Both Hervey and the informant were arrested on traffic charges and insist they are not part of the drug scene, have never been arrested for drugs and don't use drugs.

Police officials who have worked informants in narcotics cases say using people outside the drug culture as narcotics informants is extremely rare.

Richard D. Furlong, Bianca Hervey's father and a labor lawyer with Lipsitz Green, unsuccessfully complained to the police chief, Village Board and mayor about his daughter's treatment.

"If the average American read about a kid in another country being treated like that, the immediate reaction would be, "Thank God we live in the United States where we have our freedoms,' " Furlong said.

Smith, the police chief who came to Attica after retiring from a career largely spent supervising narcotics officers in the Buffalo Police Department, says he doesn't know what the fuss is about.

"It's his choice," Smith said. "Some people don't have the money to pay fines. This is a way to do it so people don't have to pay fines. It's the same whether you get off on a charge for say, shoplifting, or you don't pay a fine. It's the same difference."

Smith said he is being criticized for trying to take drugs off the street.

"We can walk the streets at night here," he said of Attica, a village of nearly 2,500 people best known for its state prison. "If there's anything to apologize for, it's someone trying to do something to clean up the drug problem.

"There's nothing done that was illegal," he said. "There was nothing done without permission. I don't understand where you're going with this."

Smith commands the Wyoming County Drug Task Force, which Wyoming County District Attorney Gerald Stout credits him with starting four years ago.

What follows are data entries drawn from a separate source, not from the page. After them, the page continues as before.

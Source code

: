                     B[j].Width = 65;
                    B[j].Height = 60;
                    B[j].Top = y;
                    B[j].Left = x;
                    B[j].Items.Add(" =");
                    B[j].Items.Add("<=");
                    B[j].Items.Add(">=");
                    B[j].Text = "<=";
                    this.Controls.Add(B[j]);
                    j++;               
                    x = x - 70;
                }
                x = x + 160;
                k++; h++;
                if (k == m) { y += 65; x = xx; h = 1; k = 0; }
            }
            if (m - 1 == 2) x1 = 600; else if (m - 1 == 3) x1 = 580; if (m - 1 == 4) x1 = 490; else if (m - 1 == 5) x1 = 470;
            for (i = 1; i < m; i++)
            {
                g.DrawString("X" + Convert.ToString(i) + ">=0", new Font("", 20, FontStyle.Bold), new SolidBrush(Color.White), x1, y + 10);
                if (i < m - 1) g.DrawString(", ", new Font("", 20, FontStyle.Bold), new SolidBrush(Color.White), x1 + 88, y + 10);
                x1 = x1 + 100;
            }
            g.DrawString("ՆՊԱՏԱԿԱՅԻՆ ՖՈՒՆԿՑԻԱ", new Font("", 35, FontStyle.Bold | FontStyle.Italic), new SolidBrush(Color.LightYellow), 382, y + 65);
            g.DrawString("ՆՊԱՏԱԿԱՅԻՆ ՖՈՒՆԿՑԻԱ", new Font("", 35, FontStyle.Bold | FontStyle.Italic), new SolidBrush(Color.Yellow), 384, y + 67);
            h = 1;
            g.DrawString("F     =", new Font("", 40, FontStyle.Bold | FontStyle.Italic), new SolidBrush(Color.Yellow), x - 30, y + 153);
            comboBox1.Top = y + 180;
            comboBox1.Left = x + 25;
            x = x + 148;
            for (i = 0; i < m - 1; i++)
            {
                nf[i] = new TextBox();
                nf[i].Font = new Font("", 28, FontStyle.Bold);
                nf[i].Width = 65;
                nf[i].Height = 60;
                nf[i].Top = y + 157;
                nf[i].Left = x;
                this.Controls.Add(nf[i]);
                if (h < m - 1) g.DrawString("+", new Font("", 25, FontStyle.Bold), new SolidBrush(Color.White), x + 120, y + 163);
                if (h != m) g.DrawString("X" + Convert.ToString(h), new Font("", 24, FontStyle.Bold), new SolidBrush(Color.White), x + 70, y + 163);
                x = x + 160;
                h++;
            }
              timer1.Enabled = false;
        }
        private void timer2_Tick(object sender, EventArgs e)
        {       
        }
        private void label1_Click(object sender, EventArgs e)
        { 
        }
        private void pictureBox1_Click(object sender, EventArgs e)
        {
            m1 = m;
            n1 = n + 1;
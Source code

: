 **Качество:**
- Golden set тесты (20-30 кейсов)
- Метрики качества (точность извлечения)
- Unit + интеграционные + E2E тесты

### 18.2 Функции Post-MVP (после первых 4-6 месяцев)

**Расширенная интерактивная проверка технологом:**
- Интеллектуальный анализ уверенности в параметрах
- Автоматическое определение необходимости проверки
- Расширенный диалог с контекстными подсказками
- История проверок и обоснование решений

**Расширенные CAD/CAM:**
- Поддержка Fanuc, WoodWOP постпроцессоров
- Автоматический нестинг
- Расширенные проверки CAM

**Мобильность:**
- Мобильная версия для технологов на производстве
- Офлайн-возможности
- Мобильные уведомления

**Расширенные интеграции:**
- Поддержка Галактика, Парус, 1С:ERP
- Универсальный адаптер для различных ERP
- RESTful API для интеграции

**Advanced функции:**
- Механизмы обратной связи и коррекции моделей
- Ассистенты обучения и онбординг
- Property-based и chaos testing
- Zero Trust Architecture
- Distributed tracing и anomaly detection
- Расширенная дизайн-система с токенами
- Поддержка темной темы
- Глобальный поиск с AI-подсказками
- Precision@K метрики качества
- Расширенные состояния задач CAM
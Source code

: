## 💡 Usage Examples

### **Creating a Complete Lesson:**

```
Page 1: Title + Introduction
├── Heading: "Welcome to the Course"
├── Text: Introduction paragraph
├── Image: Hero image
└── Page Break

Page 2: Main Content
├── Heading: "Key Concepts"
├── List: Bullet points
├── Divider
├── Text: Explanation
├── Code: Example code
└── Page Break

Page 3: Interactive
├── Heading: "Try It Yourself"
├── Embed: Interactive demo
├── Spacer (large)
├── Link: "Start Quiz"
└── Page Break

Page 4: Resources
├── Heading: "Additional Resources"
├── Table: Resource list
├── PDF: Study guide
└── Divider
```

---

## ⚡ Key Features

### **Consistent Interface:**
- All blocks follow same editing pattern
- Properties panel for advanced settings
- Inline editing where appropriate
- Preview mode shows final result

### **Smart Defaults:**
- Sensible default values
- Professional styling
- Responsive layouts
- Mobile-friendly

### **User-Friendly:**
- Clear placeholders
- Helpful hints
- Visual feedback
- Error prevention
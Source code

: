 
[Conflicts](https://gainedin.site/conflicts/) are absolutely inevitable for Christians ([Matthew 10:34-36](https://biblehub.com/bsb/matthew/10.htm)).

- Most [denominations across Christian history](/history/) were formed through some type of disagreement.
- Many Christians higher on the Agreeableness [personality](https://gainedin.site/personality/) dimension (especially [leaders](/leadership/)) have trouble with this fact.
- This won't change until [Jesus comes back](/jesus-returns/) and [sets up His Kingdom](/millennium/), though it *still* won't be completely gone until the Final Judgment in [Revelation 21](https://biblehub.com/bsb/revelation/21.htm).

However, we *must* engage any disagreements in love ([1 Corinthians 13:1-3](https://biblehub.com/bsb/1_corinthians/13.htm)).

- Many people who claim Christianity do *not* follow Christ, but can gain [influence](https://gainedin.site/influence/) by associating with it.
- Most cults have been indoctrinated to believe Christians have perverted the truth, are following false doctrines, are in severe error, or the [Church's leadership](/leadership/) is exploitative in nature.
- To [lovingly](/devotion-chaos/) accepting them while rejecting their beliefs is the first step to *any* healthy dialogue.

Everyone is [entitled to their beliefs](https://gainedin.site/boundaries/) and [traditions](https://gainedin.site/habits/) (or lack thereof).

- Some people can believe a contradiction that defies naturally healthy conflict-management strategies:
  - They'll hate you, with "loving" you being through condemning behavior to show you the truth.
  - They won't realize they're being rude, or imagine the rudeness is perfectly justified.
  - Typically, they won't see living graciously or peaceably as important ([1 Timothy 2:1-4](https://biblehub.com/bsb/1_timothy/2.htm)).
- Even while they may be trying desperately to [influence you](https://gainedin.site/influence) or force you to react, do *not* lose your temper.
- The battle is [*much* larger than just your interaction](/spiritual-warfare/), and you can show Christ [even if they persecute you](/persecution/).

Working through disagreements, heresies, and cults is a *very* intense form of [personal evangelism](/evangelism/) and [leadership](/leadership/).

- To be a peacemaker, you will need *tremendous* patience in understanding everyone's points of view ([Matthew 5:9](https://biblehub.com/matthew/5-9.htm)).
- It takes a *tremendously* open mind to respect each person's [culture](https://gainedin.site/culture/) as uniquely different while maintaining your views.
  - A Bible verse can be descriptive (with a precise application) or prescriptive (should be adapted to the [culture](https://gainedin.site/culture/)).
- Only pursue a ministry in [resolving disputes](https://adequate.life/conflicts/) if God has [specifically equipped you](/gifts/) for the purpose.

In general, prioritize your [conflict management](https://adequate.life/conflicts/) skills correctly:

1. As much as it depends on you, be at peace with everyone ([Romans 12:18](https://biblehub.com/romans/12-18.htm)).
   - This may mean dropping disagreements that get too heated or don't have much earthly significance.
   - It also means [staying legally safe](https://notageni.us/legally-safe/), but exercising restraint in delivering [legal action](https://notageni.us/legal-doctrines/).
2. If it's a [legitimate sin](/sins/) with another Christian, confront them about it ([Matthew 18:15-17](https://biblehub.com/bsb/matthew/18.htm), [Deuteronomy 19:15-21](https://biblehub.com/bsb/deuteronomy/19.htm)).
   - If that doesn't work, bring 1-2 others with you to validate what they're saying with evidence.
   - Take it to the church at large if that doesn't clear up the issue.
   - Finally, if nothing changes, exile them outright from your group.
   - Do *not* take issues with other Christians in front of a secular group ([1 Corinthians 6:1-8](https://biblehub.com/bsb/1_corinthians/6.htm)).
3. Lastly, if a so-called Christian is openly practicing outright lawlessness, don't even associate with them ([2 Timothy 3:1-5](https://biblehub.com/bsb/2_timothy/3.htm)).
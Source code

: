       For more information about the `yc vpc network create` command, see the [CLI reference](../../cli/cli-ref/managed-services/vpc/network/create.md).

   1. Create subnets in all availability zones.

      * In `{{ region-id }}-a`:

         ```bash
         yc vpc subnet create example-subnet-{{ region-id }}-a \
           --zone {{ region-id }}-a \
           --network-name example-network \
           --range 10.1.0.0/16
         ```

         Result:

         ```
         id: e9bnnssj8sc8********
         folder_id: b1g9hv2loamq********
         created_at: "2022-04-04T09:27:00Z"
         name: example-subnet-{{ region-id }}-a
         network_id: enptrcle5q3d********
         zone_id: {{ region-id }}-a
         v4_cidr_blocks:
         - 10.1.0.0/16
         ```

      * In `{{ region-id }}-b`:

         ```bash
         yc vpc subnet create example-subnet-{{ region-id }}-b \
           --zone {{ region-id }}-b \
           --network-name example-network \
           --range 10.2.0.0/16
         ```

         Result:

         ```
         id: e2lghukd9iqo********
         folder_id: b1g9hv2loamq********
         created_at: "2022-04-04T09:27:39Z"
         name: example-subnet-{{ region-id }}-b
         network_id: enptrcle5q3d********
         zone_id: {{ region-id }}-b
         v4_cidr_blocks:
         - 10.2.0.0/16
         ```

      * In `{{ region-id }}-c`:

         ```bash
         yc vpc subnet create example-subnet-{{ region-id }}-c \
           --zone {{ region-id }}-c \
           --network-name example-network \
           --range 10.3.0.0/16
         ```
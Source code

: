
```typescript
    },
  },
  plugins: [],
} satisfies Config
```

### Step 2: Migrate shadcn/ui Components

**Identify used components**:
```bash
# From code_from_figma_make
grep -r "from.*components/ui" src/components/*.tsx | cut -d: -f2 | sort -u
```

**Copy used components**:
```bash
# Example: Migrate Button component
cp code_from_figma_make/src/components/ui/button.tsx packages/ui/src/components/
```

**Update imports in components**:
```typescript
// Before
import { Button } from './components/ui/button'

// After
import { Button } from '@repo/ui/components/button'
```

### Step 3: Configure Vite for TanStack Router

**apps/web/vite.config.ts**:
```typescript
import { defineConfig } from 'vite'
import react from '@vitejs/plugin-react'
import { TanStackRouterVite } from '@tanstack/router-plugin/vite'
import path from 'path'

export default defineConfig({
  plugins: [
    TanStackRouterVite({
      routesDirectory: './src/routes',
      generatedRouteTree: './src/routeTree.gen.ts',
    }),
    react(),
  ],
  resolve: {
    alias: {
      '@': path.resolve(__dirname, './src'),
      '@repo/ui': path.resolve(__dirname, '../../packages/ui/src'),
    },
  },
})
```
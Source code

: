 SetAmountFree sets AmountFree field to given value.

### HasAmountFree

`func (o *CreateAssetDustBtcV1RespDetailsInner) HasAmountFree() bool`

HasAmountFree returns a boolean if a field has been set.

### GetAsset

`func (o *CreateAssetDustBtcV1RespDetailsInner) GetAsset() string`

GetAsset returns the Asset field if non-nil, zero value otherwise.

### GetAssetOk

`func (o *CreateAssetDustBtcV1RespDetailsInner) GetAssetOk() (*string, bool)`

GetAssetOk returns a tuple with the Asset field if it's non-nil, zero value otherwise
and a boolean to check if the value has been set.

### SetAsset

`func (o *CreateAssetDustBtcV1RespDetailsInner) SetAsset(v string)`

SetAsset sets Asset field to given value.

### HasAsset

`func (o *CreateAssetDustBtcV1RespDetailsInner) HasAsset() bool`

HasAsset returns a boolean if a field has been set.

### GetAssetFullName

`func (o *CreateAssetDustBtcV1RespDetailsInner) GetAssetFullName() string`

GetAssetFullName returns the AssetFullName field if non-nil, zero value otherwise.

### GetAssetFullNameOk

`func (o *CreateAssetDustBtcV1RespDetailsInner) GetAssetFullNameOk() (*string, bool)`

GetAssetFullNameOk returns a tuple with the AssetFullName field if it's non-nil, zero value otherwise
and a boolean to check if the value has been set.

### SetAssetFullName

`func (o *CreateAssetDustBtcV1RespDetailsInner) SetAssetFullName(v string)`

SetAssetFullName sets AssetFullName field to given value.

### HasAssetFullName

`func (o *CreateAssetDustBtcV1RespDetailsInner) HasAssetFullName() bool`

According to documents obtained from the state by the News under a Freedom of Information request, the task force receives slightly less than $35,000 a year from the state to pay overtime and equipment costs to operate the task force.

Last year, the task force made 46 drug arrests and seized drugs valued at $101,650, according to the records provided by the state Division of Criminal Justice Services. The seized substances consisted mostly of marijuana but included small amounts of cocaine, heroin and pharmaceutical drugs.

The task force, administered by the Wyoming County district attorney, consists of deputies from the county's Sheriff's Office and officers from the villages of Arcade, Attica, Perry and Warsaw.

The informant said he never will view police again in the same light.

"I haven't been able to sleep," he said. "If I could take it all back, I would do it in a heartbeat."